Line 16 requires you to enter the name of your database.

7. Plotting the selected properties
####################################

.. code-block:: python
   :linenos:

   # create a figure with a large size
   fig, ax = plt.subplots(4,1,figsize=(20, 24))
   ax[0].plot(encut_energies[:,0], (100*(encut_energies[:,3]-a_0)/a_0),'-ro')
   ax[0].set_xlabel('ENCUT (eV)',Fontsize=20)
   ax[0].set_ylabel(r'$\Delta a_{0}$ (%)', Fontsize=24)
   ax[0].tick_params(labelsize=18)
   ax[1].plot(k_energies[:,2], (100*(k_energies[:,3]-a_0)/a_0),'-ro')
   ax[1].set_xlabel('KPOINTS (length (R_k))',Fontsize=20)
   ax[1].set_ylabel(r'$\Delta a_{0}$ (%)', Fontsize=24)
   ax[1].tick_params(labelsize=18)
   ax[2].plot(encut_energies[:,0], (100*(encut_energies[:,4]-c_0)/c_0),'-ro')
   ax[2].set_xlabel('ENCUT (eV)',Fontsize=20)
   ax[2].set_ylabel(r'$\Delta c_{0}$ (%)', Fontsize=24)
   ax[2].tick_params(labelsize=18)
   ax[3].plot(k_energies[:,2], (100*(k_energies[:,4]-c_0)/c_0),'-ro')
   ax[3].set_xlabel('KPOINTS (length (R_k))',Fontsize=20)
   ax[3].set_ylabel(r'$\Delta c_{0}$ (%)', Fontsize=24)
   ax[3].tick_params(labelsize=18)
   plt.show()


.. figure:: /assets/deviation.png
   :width: 800

The Colab notebook is available on the `GitHub repository <https://github.com/KIT-Workflows/Graphite-convergence-tests>`_.

**************
Final Remarks
**************

The **SimStack** framework makes it a breeze for users to unlock valuable insights into the properties of a given 
system (Graphite, in this tutorial).
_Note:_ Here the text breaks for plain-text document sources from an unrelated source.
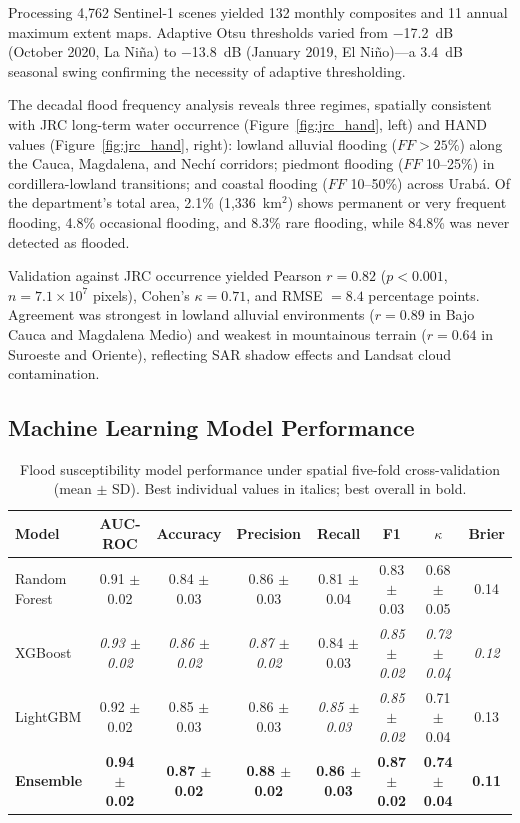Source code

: \documentclass{article}
\begin{document}
Processing 4,762 Sentinel-1 scenes yielded 132 monthly composites and 11 annual maximum extent maps. Adaptive Otsu thresholds varied from \SI{-17.2}{\deci\bel} (October 2020, La Ni\~na) to \SI{-13.8}{\deci\bel} (January 2019, El Ni\~no)---a \SI{3.4}{\deci\bel} seasonal swing confirming the necessity of adaptive thresholding.

The decadal flood frequency analysis reveals three regimes, spatially consistent with JRC long-term water occurrence (Figure~\ref{fig:jrc_hand}, left) and HAND values (Figure~\ref{fig:jrc_hand}, right): lowland alluvial flooding ($FF > 25\%$) along the Cauca, Magdalena, and Nech\'i corridors; piedmont flooding ($FF$ 10--25\%) in cordillera-lowland transitions; and coastal flooding ($FF$ 10--50\%) across Urab\'a. Of the department's total area, 2.1\% (1,336~km$^2$) shows permanent or very frequent flooding, 4.8\% occasional flooding, and 8.3\% rare flooding, while 84.8\% was never detected as flooded.

Validation against JRC occurrence yielded Pearson $r = 0.82$ ($p < 0.001$, $n = 7.1 \times 10^7$ pixels), Cohen's $\kappa = 0.71$, and RMSE $= 8.4$ percentage points. Agreement was strongest in lowland alluvial environments ($r = 0.89$ in Bajo Cauca and Magdalena Medio) and weakest in mountainous terrain ($r = 0.64$ in Suroeste and Oriente), reflecting SAR shadow effects and Landsat cloud contamination.

\subsection{Machine Learning Model Performance}

\begin{table}[htbp]
\caption{Flood susceptibility model performance under spatial five-fold cross-validation (mean $\pm$ SD). Best individual values in italics; best overall in bold.}
\label{tab:ml_results}
\centering
\footnotesize
\begin{tabular}{lccccccc}
\toprule
\textbf{Model} & \textbf{AUC-ROC} & \textbf{Accuracy} & \textbf{Precision} & \textbf{Recall} & \textbf{F1} & \textbf{$\kappa$} & \textbf{Brier} \\
\midrule
Random Forest   & 0.91 $\pm$ 0.02 & 0.84 $\pm$ 0.03 & 0.86 $\pm$ 0.03 & 0.81 $\pm$ 0.04 & 0.83 $\pm$ 0.03 & 0.68 $\pm$ 0.05 & 0.14 \\
XGBoost         & \textit{0.93 $\pm$ 0.02} & \textit{0.86 $\pm$ 0.02} & \textit{0.87 $\pm$ 0.02} & 0.84 $\pm$ 0.03 & \textit{0.85 $\pm$ 0.02} & \textit{0.72 $\pm$ 0.04} & \textit{0.12} \\
LightGBM        & 0.92 $\pm$ 0.02 & 0.85 $\pm$ 0.03 & 0.86 $\pm$ 0.03 & \textit{0.85 $\pm$ 0.03} & \textit{0.85 $\pm$ 0.02} & 0.71 $\pm$ 0.04 & 0.13 \\
\textbf{Ensemble} & \textbf{0.94 $\pm$ 0.02} & \textbf{0.87 $\pm$ 0.02} & \textbf{0.88 $\pm$ 0.02} & \textbf{0.86 $\pm$ 0.03} & \textbf{0.87 $\pm$ 0.02} & \textbf{0.74 $\pm$ 0.04} & \textbf{0.11} \\
\bottomrule
\end{tabular}
\end{table}
\end{document}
By running this project within **SimStack**, you'll save time and effort, and by 
connecting **SimStack**'s output with notebooks on Google Colab, you'll be able to analyze your results with ease and 
grace like never before. Below we list several advantages to running a Python notebook on Google Colab.

1. Access to free GPU and TPU resources: Google Colab provides free access to GPU and TPU resources, which can 
significantly speed up computationally intensive tasks such as deep learning and machine learning.

2. Easy collaboration: Google Colab allows easy sharing and collaboration on notebooks. You can share a 
notebook with others and work on it together in real time.

3. Integration with Google Drive: Google Colab allows you to save your notebooks to Google Drive, which makes 
it easy to access your notebooks from anywhere and on any device.

4. Importing data: Google Colab can import data from various sources, including Google Drive, GitHub, and Kaggle.
Pre-installed packages and libraries: Google Colab comes with many popular Python libraries pre-installed, 
such as TensorFlow, PyTorch, and sci-kit-learn, which can save you time and effort.

5. Easy-to-use interface: Google Colab provides an easy-to-use interface, which makes it accessible to users of all skill levels.

6. No setup or installation required: Google Colab requires no configuration or installation, making it easy to start. All 
you need is a web browser and an internet connection.


.. note:: 
   Congratulations on completing this tutorial! You've now taken the first step in unlocking the power of the **SimStack** framework and Google Colab.